• [Required action]
Beginning at the line that contains "http://localhost:8888/ でサーバが起動される。 CTRL+Cで終了", write out every line down to the end of the records, with both ends kept and nothing added.

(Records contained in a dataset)
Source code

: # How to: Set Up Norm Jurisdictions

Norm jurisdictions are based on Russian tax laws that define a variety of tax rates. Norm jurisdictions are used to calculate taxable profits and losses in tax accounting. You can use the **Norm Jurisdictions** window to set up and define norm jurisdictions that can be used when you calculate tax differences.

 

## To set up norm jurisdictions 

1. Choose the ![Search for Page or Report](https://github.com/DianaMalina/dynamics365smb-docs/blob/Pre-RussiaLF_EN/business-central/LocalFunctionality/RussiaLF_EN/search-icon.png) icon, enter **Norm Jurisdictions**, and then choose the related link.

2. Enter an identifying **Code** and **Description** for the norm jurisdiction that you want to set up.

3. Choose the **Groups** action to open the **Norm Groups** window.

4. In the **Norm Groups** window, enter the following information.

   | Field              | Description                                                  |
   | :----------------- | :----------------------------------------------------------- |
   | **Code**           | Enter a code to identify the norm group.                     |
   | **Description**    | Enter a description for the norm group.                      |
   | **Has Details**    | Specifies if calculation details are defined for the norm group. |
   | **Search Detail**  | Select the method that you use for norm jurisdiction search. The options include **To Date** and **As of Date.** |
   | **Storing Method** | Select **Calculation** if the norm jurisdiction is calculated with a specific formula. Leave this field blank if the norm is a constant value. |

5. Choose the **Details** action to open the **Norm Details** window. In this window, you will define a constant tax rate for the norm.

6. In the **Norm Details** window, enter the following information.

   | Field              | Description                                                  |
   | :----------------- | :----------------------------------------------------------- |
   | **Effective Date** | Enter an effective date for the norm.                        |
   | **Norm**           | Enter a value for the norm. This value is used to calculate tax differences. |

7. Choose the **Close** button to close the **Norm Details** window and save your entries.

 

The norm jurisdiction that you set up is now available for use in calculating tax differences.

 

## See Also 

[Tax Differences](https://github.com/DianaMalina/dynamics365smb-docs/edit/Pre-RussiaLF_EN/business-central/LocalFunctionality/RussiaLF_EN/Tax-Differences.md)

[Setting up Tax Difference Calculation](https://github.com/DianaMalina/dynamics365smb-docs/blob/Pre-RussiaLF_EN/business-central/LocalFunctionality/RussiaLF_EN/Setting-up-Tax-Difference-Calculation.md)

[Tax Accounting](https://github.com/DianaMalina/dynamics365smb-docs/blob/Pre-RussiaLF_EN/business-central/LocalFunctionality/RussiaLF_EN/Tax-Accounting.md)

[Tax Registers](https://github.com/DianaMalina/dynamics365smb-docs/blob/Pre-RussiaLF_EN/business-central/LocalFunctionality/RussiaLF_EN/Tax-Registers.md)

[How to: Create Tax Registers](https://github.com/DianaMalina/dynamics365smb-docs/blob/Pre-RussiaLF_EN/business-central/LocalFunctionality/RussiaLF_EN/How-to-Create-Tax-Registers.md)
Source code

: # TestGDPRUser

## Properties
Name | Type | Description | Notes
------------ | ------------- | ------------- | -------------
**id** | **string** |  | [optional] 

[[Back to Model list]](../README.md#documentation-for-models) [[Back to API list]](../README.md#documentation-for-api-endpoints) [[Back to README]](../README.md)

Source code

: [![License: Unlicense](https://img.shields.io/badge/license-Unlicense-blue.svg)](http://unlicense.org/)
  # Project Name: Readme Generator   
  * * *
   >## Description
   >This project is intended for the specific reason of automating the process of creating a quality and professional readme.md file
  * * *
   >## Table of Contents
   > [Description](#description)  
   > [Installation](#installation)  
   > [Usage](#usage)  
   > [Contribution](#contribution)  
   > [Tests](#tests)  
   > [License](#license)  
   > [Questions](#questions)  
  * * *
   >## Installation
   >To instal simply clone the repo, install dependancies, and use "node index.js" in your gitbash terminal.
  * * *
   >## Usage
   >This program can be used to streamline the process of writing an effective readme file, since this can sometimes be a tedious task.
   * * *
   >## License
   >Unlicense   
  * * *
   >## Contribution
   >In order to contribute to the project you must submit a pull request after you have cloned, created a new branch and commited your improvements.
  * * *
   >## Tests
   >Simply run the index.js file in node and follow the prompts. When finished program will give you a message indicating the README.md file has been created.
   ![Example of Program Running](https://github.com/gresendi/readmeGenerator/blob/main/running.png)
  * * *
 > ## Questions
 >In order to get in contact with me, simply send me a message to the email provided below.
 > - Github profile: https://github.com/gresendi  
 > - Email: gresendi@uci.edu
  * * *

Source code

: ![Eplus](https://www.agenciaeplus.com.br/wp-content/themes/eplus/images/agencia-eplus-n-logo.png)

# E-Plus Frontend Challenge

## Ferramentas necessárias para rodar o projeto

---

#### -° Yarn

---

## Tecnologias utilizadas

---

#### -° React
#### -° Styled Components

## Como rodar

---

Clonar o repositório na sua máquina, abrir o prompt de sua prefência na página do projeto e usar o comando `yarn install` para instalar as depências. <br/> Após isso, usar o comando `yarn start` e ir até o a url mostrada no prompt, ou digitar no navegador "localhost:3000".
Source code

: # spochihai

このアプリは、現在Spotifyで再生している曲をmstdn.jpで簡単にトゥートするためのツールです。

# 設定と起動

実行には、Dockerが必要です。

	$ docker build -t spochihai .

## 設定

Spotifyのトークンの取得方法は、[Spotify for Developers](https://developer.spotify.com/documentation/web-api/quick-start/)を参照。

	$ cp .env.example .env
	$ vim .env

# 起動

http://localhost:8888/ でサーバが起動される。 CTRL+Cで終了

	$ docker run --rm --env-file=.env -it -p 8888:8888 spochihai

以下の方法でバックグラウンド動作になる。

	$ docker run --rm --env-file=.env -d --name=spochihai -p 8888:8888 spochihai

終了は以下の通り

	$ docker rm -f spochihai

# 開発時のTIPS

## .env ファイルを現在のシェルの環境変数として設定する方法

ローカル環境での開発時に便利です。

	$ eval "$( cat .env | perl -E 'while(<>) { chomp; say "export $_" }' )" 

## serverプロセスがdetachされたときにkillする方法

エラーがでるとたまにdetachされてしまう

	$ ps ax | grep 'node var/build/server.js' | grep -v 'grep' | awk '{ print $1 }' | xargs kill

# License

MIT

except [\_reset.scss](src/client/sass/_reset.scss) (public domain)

• [Answer box]
http://localhost:8888/ でサーバが起動される。 CTRL+Cで終了

	$ docker run --rm --env-file=.env -it -p 8888:8888 spochihai

以下の方法でバックグラウンド動作になる。

	$ docker run --rm --env-file=.env -d --name=spochihai -p 8888:8888 spochihai

終了は以下の通り

	$ docker rm -f spochihai

# 開発時のTIPS

## .env ファイルを現在のシェルの環境変数として設定する方法

ローカル環境での開発時に便利です。

	$ eval "$( cat .env | perl -E 'while(<>) { chomp; say "export $_" }' )" 

## serverプロセスがdetachされたときにkillする方法

エラーがでるとたまにdetachされてしまう

	$ ps ax | grep 'node var/build/server.js' | grep -v 'grep' | awk '{ print $1 }' | xargs kill

# License

MIT

except [\_reset.scss](src/client/sass/_reset.scss) (public domain)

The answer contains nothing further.